S&P Global Ratings is projecting higher chances of a U.S. recession as fewer leading economic indicators remain in positive territory, suggesting that growth momentum is fading.
The rating agency said the risk of a recession in the next 12 months now stands at 30% to 35%, up from a range of 25% to 30% in the previous quarter.
Only three of the 10 leading indicators monitored by S&P Global Ratings are positive — consumer sentiment, jobless claims and the Chicago Fed National Financial Conditions Index — with four neutral and three negative. Five were positive in May, and seven were positive in August 2018.
"[T]he leading indicators combined with the dispersion of sectoral drivers of growth in activity within the economy suggest elevated odds of a weaker growth in the coming six months," the rating agency said, warning that a slowdown in the industrial sector may soon spread to the services sector.
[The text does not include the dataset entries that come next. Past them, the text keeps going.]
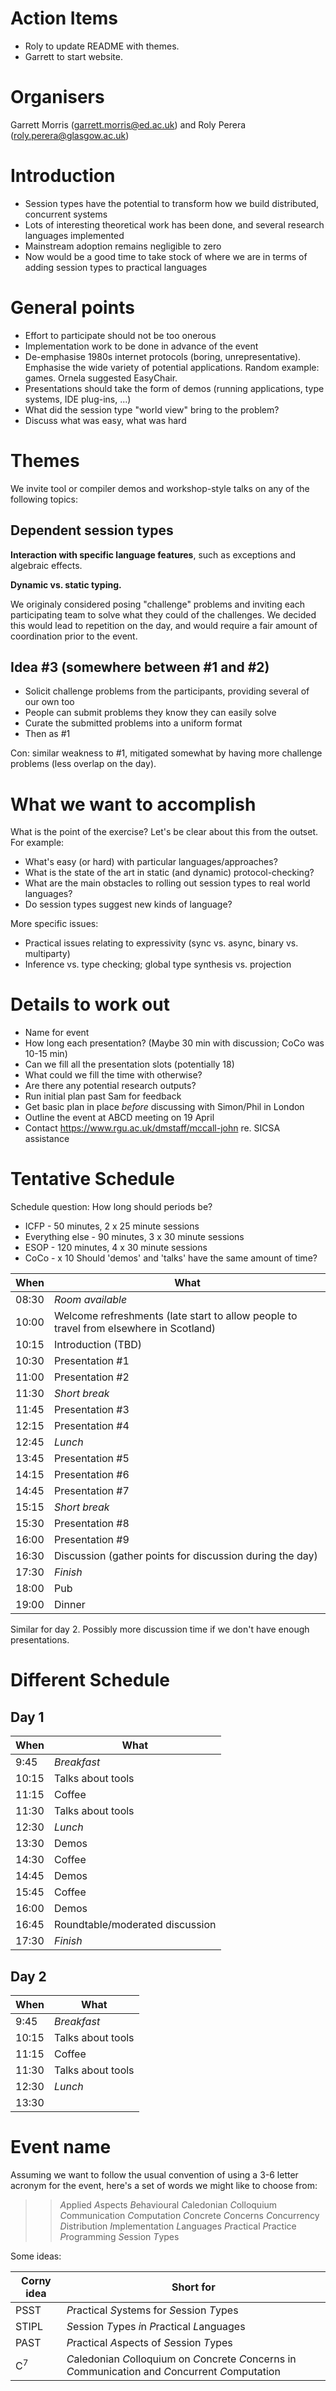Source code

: Action Items
======

* Roly to update README with themes.
* Garrett to start website.

Organisers
======

Garrett Morris (garrett.morris@ed.ac.uk) and Roly Perera (roly.perera@glasgow.ac.uk)

Introduction
======

* Session types have the potential to transform how we build
  distributed, concurrent systems
* Lots of interesting theoretical work has been done, and several research languages implemented
* Mainstream adoption remains negligible to zero
* Now would be a good time to take stock of where we are in terms of
  adding session types to practical languages

General points
======

* Effort to participate should not be too onerous
* Implementation work to be done in advance of the event
* De-emphasise 1980s internet protocols (boring, unrepresentative).
  Emphasise the wide variety of potential applications. Random example:
  games. Ornela suggested EasyChair.
* Presentations should take the form of demos (running applications,
  type systems, IDE plug-ins, ...)
* What did the session type "world view" bring to the problem?
* Discuss what was easy, what was hard

Themes
======

We invite tool or compiler demos and workshop-style talks on any of the
following topics:

**Dependent session types**
-----

**Interaction with specific language features**, such as exceptions and
  algebraic effects.

**Dynamic vs. static typing.**

We originaly considered posing "challenge" problems and inviting each
participating team to solve what they could of the challenges. We
decided this would lead to repetition on the day, and would require a
fair amount of coordination prior to the event.

Idea #3 (somewhere between #1 and #2)
------

* Solicit challenge problems from the participants, providing several of our own too
* People can submit problems they know they can easily solve
* Curate the submitted problems into a uniform format
* Then as #1

Con: similar weakness to #1, mitigated somewhat by having more challenge
problems (less overlap on the day).

What we want to accomplish
======

What is the point of the exercise? Let's be clear about this from the outset. For example:

* What's easy (or hard) with particular languages/approaches?
* What is the state of the art in static (and dynamic) protocol-checking?
* What are the main obstacles to rolling out session types to real world languages?
* Do session types suggest new kinds of language?

More specific issues:

* Practical issues relating to expressivity (sync vs. async, binary vs. multiparty)
* Inference vs. type checking; global type synthesis vs. projection

Details to work out
======

* Name for event
* How long each presentation? (Maybe 30 min with discussion; CoCo was 10-15 min)
* Can we fill all the presentation slots (potentially 18)
* What could we fill the time with otherwise?
* Are there any potential research outputs?
* Run initial plan past Sam for feedback
* Get basic plan in place _before_ discussing with Simon/Phil in London
* Outline the event at ABCD meeting on 19 April
* Contact https://www.rgu.ac.uk/dmstaff/mccall-john re. SICSA assistance

Tentative Schedule
======

Schedule question: How long should periods be?
* ICFP - 50 minutes, 2 x 25 minute sessions
* Everything else - 90 minutes, 3 x 30 minute sessions
* ESOP - 120 minutes, 4 x 30 minute sessions
* CoCo - x 10
Should 'demos' and 'talks' have the same amount of time?

When  | What
---   | ---
08:30 | _Room available_
10:00 | Welcome refreshments (late start to allow people to travel from elsewhere in Scotland)
10:15 | Introduction (TBD)
10:30 | Presentation #1
11:00 | Presentation #2
11:30 | _Short break_
11:45 | Presentation #3
12:15 | Presentation #4
12:45 | _Lunch_
13:45 | Presentation #5
14:15 | Presentation #6
14:45 | Presentation #7
15:15 | _Short break_
15:30 | Presentation #8
16:00 | Presentation #9
16:30 | Discussion (gather points for discussion during the day)
17:30 | _Finish_
18:00 | Pub
19:00 | Dinner

Similar for day 2. Possibly more discussion time if we don't have enough presentations.

Different Schedule
=====

Day 1
-----

When  | What
---   | ---
9:45  | _Breakfast_
10:15 | Talks about tools
11:15 | Coffee
11:30 | Talks about tools
12:30 | _Lunch_
13:30 | Demos
14:30 | Coffee
14:45 | Demos
15:45 | Coffee
16:00 | Demos
16:45 | Roundtable/moderated discussion
17:30 | _Finish_

Day 2
-----

When  | What
---   | ---
9:45  | _Breakfast_
10:15 | Talks about tools
11:15 | Coffee
11:30 | Talks about tools
12:30 | _Lunch_
13:30 |


Event name
======

Assuming we want to follow the usual convention of using a 3-6 letter
acronym for the event, here's a set of words we might like to choose from:

>> *A*pplied
>> *A*spects
>> *B*ehavioural
>> *C*aledonian
>> *C*olloquium
>> *C*ommunication
>> *C*omputation
>> *C*oncrete
>> *C*oncerns
>> *C*oncurrency
>> *D*istribution
>> *I*mplementation
>> *L*anguages
>> *P*ractical
>> *P*ractice
>> *P*rogramming
>> *S*ession
>> *T*ypes

Some ideas:

Corny idea    | Short for
---           | ---
PSST          | *P*ractical *S*ystems for *S*ession *T*ypes
STIPL         | *S*ession *T*ypes *i*n *P*ractical *L*anguages
PAST          | *P*ractical *A*spects of *S*ession *T*ypes
C<sup>7</sup> | *C*aledonian *C*olloquium on *C*oncrete *C*oncerns in *C*ommunication and *C*oncurrent *C*omputation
In addition, the recent inversion of the government bond yield curve is "undoubtedly raising a red flag for a potential downturn," according to S&P Global Ratings.
"The rise in uncertainty on trade policy and global development has the bond market becoming more pessimistic about growth prospects over the next year, and possibly beyond," the rating agency added.
Fresh U.S. tariffs of 10% on another $300 billion in Chinese imports, if pursued, would likely knock 10 basis points to 15 basis points off U.S. GDP growth in 2020, the rating agency warned.